BEGIN

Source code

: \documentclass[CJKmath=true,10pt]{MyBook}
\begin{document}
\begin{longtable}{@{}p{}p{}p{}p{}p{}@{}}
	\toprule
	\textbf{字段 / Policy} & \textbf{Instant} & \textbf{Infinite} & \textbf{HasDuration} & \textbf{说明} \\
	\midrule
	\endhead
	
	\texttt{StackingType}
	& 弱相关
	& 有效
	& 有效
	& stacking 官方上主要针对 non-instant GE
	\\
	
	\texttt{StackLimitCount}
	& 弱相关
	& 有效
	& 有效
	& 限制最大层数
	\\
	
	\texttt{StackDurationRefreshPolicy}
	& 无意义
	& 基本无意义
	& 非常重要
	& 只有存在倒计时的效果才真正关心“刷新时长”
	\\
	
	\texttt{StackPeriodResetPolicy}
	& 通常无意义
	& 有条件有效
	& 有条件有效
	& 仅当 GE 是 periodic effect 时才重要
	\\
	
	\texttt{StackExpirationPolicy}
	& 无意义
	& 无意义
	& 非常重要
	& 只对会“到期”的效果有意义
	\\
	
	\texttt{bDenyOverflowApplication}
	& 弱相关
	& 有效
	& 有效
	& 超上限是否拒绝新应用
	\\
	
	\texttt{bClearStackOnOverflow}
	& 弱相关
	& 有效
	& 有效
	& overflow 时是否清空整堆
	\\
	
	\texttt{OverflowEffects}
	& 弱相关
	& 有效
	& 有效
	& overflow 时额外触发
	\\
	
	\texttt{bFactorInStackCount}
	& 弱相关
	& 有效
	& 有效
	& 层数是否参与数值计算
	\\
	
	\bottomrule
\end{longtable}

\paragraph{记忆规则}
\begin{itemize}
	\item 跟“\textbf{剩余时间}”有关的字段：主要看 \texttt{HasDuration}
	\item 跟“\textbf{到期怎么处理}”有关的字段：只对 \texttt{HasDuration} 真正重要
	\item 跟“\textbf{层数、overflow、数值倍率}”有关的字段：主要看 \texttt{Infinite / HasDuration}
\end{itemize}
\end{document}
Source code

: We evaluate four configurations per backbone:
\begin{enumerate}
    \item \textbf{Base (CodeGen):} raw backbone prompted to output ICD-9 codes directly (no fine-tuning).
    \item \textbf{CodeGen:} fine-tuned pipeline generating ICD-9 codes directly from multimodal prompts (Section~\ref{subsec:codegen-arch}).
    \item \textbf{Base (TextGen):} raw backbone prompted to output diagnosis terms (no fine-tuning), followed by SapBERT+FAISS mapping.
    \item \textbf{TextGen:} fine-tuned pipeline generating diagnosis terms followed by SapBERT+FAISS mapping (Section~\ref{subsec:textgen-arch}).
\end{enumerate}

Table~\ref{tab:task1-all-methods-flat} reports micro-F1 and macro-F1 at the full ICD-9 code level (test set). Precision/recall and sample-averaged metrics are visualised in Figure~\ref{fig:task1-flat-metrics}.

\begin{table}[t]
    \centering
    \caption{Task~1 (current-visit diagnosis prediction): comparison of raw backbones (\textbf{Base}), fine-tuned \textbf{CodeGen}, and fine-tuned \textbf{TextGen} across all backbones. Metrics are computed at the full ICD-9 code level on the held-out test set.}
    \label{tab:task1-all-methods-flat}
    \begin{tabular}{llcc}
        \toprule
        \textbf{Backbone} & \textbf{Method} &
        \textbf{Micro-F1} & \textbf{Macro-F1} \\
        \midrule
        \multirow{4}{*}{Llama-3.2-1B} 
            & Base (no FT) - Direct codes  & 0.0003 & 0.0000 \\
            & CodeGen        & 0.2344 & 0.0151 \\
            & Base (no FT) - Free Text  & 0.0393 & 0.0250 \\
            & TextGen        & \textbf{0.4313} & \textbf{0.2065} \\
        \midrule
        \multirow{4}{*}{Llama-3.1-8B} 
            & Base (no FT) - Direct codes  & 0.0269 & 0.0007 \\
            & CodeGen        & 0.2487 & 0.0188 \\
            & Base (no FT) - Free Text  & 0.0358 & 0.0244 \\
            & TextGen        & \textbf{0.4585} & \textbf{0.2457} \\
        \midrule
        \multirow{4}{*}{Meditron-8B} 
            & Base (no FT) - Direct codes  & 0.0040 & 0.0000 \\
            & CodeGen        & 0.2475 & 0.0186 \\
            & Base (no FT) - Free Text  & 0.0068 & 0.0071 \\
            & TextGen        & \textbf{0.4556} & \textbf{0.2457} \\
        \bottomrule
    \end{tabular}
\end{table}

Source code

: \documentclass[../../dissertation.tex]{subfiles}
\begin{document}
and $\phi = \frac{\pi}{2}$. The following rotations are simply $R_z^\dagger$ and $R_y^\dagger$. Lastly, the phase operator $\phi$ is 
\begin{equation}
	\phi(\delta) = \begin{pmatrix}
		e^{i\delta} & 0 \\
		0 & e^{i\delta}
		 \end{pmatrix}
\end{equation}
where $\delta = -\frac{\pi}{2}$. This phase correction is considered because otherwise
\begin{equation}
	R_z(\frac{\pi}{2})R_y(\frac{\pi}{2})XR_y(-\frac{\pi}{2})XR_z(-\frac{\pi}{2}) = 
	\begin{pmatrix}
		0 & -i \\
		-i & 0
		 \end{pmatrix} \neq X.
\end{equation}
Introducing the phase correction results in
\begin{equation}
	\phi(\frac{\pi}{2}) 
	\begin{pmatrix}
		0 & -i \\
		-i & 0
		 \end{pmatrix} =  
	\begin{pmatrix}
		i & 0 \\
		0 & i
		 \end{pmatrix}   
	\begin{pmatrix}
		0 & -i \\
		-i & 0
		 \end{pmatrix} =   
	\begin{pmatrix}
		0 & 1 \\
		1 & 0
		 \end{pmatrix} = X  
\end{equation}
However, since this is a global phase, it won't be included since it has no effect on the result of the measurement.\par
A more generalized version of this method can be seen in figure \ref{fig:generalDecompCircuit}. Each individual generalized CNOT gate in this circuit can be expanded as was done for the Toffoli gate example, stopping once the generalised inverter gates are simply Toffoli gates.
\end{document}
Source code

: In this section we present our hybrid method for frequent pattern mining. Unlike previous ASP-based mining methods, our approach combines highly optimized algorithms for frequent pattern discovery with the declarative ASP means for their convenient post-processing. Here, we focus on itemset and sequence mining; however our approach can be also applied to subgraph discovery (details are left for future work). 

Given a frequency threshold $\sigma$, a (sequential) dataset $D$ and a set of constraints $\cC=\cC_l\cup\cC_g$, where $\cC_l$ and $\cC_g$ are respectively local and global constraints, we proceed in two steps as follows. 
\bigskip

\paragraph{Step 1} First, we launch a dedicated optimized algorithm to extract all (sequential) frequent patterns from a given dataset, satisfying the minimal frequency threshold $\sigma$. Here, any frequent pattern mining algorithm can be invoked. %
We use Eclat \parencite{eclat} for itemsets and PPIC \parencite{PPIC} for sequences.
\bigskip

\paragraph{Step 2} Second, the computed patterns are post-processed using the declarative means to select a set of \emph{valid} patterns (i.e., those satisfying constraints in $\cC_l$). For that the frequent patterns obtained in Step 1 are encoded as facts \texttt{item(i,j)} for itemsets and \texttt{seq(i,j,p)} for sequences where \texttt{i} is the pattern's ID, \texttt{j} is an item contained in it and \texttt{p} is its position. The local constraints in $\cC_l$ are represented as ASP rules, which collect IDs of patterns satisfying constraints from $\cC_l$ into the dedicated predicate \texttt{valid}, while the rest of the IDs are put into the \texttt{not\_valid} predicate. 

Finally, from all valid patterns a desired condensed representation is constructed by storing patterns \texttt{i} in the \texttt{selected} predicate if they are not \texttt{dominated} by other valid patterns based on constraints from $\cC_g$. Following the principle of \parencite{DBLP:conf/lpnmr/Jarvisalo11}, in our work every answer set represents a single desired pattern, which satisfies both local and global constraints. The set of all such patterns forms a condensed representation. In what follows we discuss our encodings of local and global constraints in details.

END

• _AIM OF THE EXERCISE_
The answer should consist of every line above in which "phase" appears.

• _SOLUTION FOR THIS EXERCISE_
and $\phi = \frac{\pi}{2}$. The following rotations are simply $R_z^\dagger$ and $R_y^\dagger$. Lastly, the phase operator $\phi$ is 
where $\delta = -\frac{\pi}{2}$. This phase correction is considered because otherwise
Introducing the phase correction results in
However, since this is a global phase, it won't be included since it has no effect on the result of the measurement.\par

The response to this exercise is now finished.